> [EXERCISE PROMPT]: Set every record down again exactly. Do not carry over the pictures.

-=-=-=-=-

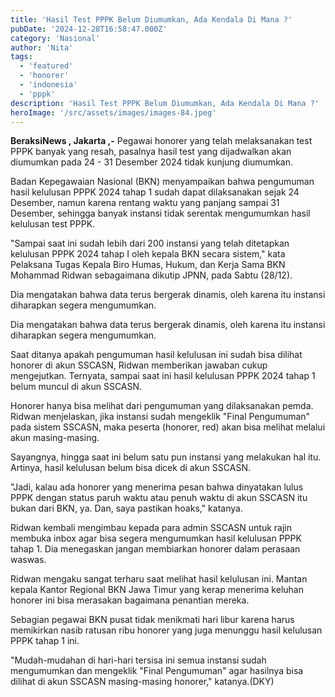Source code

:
 ```yaml
---
title: 'Hasil Test PPPK Belum Diumumkan, Ada Kendala Di Mana ?'
pubDate: '2024-12-28T16:58:47.000Z'
category: 'Nasional'
author: 'Nita'
tags:
  - 'featured'
  - 'honorer'
  - 'indonesia'
  - 'pppk'
description: 'Hasil Test PPPK Belum Diumumkan, Ada Kendala Di Mana ?'
heroImage: '/src/assets/images/images-84.jpeg'
---
```


**BeraksiNews , Jakarta ,-** Pegawai honorer yang telah melaksanakan test PPPK banyak yang resah, pasalnya hasil test yang dijadwalkan akan diumumkan pada 24 - 31 Desember 2024 tidak kunjung diumumkan.

Badan Kepegawaian Nasional (BKN) menyampaikan bahwa pengumuman hasil kelulusan PPPK 2024 tahap 1 sudah dapat dilaksanakan sejak 24 Desember, namun karena rentang waktu yang panjang sampai 31 Desember, sehingga banyak instansi tidak serentak mengumumkan hasil kelulusan test PPPK.

"Sampai saat ini sudah lebih dari 200 instansi yang telah ditetapkan kelulusan PPPK 2024 tahap I oleh kepala BKN secara sistem," kata Pelaksana Tugas Kepala Biro Humas, Hukum, dan Kerja Sama BKN Mohammad Ridwan sebagaimana dikutip JPNN, pada Sabtu (28/12).

Dia mengatakan bahwa data terus bergerak dinamis, oleh karena itu instansi diharapkan segera mengumumkan.

Dia mengatakan bahwa data terus bergerak dinamis, oleh karena itu instansi diharapkan segera mengumumkan.

Saat ditanya apakah pengumuman hasil kelulusan ini sudah bisa dilihat honorer di akun SSCASN, Ridwan memberikan jawaban cukup mengejutkan. Ternyata, sampai saat ini hasil kelulusan PPPK 2024 tahap 1 belum muncul di akun SSCASN.

Honorer hanya bisa melihat dari pengumuman yang dilaksanakan pemda. Ridwan menjelaskan, jika instansi sudah mengeklik "Final Pengumuman" pada sistem SSCASN, maka peserta (honorer, red) akan bisa melihat melalui akun masing-masing.

Sayangnya, hingga saat ini belum satu pun instansi yang melakukan hal itu. Artinya, hasil kelulusan belum bisa dicek di akun SSCASN.

"Jadi, kalau ada honorer yang menerima pesan bahwa dinyatakan lulus PPPK dengan status paruh waktu atau penuh waktu di akun SSCASN itu bukan dari BKN, ya. Dan, saya pastikan hoaks," katanya.

Ridwan kembali mengimbau kepada para admin SSCASN untuk rajin membuka inbox agar bisa segera mengumumkan hasil kelulusan PPPK tahap 1. Dia menegaskan jangan membiarkan honorer dalam perasaan waswas.

Ridwan mengaku sangat terharu saat melihat hasil kelulusan ini. Mantan kepala Kantor Regional BKN Jawa Timur yang kerap menerima keluhan honorer ini bisa merasakan bagaimana penantian mereka.

Sebagian pegawai BKN pusat tidak menikmati hari libur karena harus memikirkan nasib ratusan ribu honorer yang juga menunggu hasil kelulusan PPPK tahap 1 ini.

"Mudah-mudahan di hari-hari tersisa ini semua instansi sudah mengumumkan dan mengeklik "Final Pengumuman" agar hasilnya bisa dilihat di akun SSCASN masing-masing honorer," katanya.(DKY)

-=-=-=-=-

> [ANSWER FOR THIS EXERCISE]:
Source code

:
 ```yaml
---
title: 'Hasil Test PPPK Belum Diumumkan, Ada Kendala Di Mana ?'
pubDate: '2024-12-28T16:58:47.000Z'
category: 'Nasional'
author: 'Nita'
tags:
  - 'featured'
  - 'honorer'
  - 'indonesia'
  - 'pppk'
description: 'Hasil Test PPPK Belum Diumumkan, Ada Kendala Di Mana ?'
heroImage: '/src/assets/images/images-84.jpeg'
---
```


**BeraksiNews , Jakarta ,-** Pegawai honorer yang telah melaksanakan test PPPK banyak yang resah, pasalnya hasil test yang dijadwalkan akan diumumkan pada 24 - 31 Desember 2024 tidak kunjung diumumkan.

Badan Kepegawaian Nasional (BKN) menyampaikan bahwa pengumuman hasil kelulusan PPPK 2024 tahap 1 sudah dapat dilaksanakan sejak 24 Desember, namun karena rentang waktu yang panjang sampai 31 Desember, sehingga banyak instansi tidak serentak mengumumkan hasil kelulusan test PPPK.

"Sampai saat ini sudah lebih dari 200 instansi yang telah ditetapkan kelulusan PPPK 2024 tahap I oleh kepala BKN secara sistem," kata Pelaksana Tugas Kepala Biro Humas, Hukum, dan Kerja Sama BKN Mohammad Ridwan sebagaimana dikutip JPNN, pada Sabtu (28/12).

Dia mengatakan bahwa data terus bergerak dinamis, oleh karena itu instansi diharapkan segera mengumumkan.

Dia mengatakan bahwa data terus bergerak dinamis, oleh karena itu instansi diharapkan segera mengumumkan.

Saat ditanya apakah pengumuman hasil kelulusan ini sudah bisa dilihat honorer di akun SSCASN, Ridwan memberikan jawaban cukup mengejutkan. Ternyata, sampai saat ini hasil kelulusan PPPK 2024 tahap 1 belum muncul di akun SSCASN.

Honorer hanya bisa melihat dari pengumuman yang dilaksanakan pemda. Ridwan menjelaskan, jika instansi sudah mengeklik "Final Pengumuman" pada sistem SSCASN, maka peserta (honorer, red) akan bisa melihat melalui akun masing-masing.

Sayangnya, hingga saat ini belum satu pun instansi yang melakukan hal itu. Artinya, hasil kelulusan belum bisa dicek di akun SSCASN.

"Jadi, kalau ada honorer yang menerima pesan bahwa dinyatakan lulus PPPK dengan status paruh waktu atau penuh waktu di akun SSCASN itu bukan dari BKN, ya. Dan, saya pastikan hoaks," katanya.

Ridwan kembali mengimbau kepada para admin SSCASN untuk rajin membuka inbox agar bisa segera mengumumkan hasil kelulusan PPPK tahap 1. Dia menegaskan jangan membiarkan honorer dalam perasaan waswas.

Ridwan mengaku sangat terharu saat melihat hasil kelulusan ini. Mantan kepala Kantor Regional BKN Jawa Timur yang kerap menerima keluhan honorer ini bisa merasakan bagaimana penantian mereka.

Sebagian pegawai BKN pusat tidak menikmati hari libur karena harus memikirkan nasib ratusan ribu honorer yang juga menunggu hasil kelulusan PPPK tahap 1 ini.

"Mudah-mudahan di hari-hari tersisa ini semua instansi sudah mengumumkan dan mengeklik "Final Pengumuman" agar hasilnya bisa dilihat di akun SSCASN masing-masing honorer," katanya.(DKY)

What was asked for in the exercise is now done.